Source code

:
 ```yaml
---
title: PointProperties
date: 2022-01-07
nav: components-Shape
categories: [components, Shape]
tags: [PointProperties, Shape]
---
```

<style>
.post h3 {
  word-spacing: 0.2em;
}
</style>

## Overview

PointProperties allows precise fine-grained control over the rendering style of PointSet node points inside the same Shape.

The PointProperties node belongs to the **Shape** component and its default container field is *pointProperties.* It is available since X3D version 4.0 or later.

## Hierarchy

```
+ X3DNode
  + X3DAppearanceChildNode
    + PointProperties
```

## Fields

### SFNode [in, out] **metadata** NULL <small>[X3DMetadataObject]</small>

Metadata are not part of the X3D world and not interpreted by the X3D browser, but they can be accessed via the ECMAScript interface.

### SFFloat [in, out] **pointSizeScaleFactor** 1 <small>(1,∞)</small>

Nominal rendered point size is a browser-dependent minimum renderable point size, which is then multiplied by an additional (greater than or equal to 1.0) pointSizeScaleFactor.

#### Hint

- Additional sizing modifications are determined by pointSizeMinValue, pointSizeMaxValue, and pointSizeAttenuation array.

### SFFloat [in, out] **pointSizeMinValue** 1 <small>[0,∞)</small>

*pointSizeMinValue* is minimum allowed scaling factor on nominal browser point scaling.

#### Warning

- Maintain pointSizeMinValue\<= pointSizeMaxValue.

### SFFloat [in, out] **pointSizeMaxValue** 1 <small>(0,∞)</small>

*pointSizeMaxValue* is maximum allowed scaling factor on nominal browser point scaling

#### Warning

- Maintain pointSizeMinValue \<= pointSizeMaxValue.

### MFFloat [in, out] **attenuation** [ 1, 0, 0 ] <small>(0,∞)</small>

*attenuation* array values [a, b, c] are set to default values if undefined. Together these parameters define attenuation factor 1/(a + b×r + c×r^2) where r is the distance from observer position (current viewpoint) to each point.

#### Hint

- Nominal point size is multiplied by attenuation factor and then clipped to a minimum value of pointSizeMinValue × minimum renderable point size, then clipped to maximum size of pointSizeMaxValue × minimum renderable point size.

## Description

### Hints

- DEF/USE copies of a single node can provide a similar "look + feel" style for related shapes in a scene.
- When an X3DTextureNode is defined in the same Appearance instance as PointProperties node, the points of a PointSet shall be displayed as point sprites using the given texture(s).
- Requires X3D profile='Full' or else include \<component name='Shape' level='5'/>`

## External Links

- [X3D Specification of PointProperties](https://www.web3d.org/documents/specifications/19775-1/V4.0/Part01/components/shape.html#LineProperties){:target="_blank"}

_ _ _ _ _

WORK REQUIRED -> Reproduce the listing word for word from its first line up to and including the line with "Metadata are not". Give no other lines.

TASK RESPONSE ->
Source code

:
 ```yaml
---
title: PointProperties
date: 2022-01-07
nav: components-Shape
categories: [components, Shape]
tags: [PointProperties, Shape]
---
```

<style>
.post h3 {
  word-spacing: 0.2em;
}
</style>

## Overview

PointProperties allows precise fine-grained control over the rendering style of PointSet node points inside the same Shape.

The PointProperties node belongs to the **Shape** component and its default container field is *pointProperties.* It is available since X3D version 4.0 or later.

## Hierarchy

```
+ X3DNode
  + X3DAppearanceChildNode
    + PointProperties
```

## Fields

### SFNode [in, out] **metadata** NULL <small>[X3DMetadataObject]</small>

Metadata are not part of the X3D world and not interpreted by the X3D browser, but they can be accessed via the ECMAScript interface.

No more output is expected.